No source? The first thing I did was try it on itself... which I suppose is somewhat of an "acid test". It took a few minutes and an enormous amount of memory, but finally it told me that the function at the very beginning of the executable, definitely a nontrivial one, decompiles to...
void fun_401000() {
}
I'm sure I hit upon some edge case and much better output can be had from this tool if I play with it some more, but for a first impression, not so good. But I'm definitely going to keep this one around, it looks promising.
The original and the most powerful disassembler is IDA Pro. The project was started in the 90s and has been used for security analysis, antivirus work, protection analysis/research, hacks as well as normal dev work in the closed-source ecosystems.
The author has implemented a decompiler plugin over the top of IDA and it works on the real-world code. The point here is to annotate the disassembly bottom-up and then decompile.
IDA is great, but for day-to-day work, especially if you're casual, Hopper is a really strong contender, and it's (amazingly) even cheaper than IDA. Hopper also was designed from the get-go to have a first-class Python interface, and it includes a workable decompiler.
For what IDA does, it's incredibly inexpensive, so much so that it's distorted the market for reverse engineering tools. Consider that people who use IDA on a day-to-day basis have $250/hr+ bill rates, and if they use IDA, they rely on it. Meanwhile, the set of people who use IDA on a day-to-day basis is very small relative to the whole industry.
I'm not saying you should buy IDA, just that I think IDA is severely mispriced.
I hear you. For the sake of completeness, here is the other side of the argument from students that use IDA for reverse engineering. Those activities are really about cracking freemium/shareware apps and the associated subculture is a little... well... special. I have heard countless times that IDA should cost $200 and the author should work with the community to improve the tool...
My stance is that the tool is very specialized, unique and the cost is reasonable for professional usecases.

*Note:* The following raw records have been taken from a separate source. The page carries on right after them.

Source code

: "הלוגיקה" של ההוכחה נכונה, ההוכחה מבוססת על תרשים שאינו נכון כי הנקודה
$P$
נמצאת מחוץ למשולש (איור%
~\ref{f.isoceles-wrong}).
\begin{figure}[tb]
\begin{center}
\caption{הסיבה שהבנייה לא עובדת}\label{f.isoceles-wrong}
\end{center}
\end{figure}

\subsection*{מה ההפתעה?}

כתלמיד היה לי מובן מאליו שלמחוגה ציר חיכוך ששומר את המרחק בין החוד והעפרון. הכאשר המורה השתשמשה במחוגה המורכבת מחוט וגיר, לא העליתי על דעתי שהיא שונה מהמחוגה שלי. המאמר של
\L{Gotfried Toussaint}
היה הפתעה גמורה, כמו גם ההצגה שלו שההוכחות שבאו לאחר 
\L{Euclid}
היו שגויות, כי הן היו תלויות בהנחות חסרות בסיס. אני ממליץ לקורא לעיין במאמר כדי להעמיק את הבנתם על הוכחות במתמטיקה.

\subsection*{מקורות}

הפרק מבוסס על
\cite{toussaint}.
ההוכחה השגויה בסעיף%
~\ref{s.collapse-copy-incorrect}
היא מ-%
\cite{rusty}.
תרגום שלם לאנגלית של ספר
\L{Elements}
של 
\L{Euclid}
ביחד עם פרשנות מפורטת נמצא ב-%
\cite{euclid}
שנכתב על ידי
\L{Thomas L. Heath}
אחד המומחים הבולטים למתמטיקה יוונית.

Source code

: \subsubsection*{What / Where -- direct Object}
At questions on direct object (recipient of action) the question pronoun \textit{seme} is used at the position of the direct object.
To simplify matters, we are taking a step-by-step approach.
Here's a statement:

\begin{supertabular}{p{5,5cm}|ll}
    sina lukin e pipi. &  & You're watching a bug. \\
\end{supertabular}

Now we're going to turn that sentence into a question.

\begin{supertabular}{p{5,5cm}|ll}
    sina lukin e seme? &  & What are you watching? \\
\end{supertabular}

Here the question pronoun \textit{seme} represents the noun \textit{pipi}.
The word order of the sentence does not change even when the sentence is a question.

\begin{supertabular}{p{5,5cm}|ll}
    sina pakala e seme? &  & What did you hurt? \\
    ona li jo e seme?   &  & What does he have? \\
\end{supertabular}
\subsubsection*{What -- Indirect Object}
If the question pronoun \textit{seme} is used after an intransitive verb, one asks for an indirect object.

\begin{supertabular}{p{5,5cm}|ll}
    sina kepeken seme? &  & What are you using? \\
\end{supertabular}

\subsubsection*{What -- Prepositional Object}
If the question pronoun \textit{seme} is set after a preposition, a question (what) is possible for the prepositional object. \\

I know I'm repeating myself here, but I want to make sure I communicate this:
IDA's price is so low that it actually harms the market for professional reverse engineering tools. Most useful products you can build --- tracers, visualizers, emulators, pattern matchers, debuggers --- fit into IDA's orbit. As products, as "feature/function/benefit" statements, they are subsets of IDA. But they're chained down by IDA's price. Just like IDA, they have to serve a small market of users who make tens of thousands of dollars per week using the tools, but the market optics make it hard to charge even a significant fraction of the (low) total cost of IDA.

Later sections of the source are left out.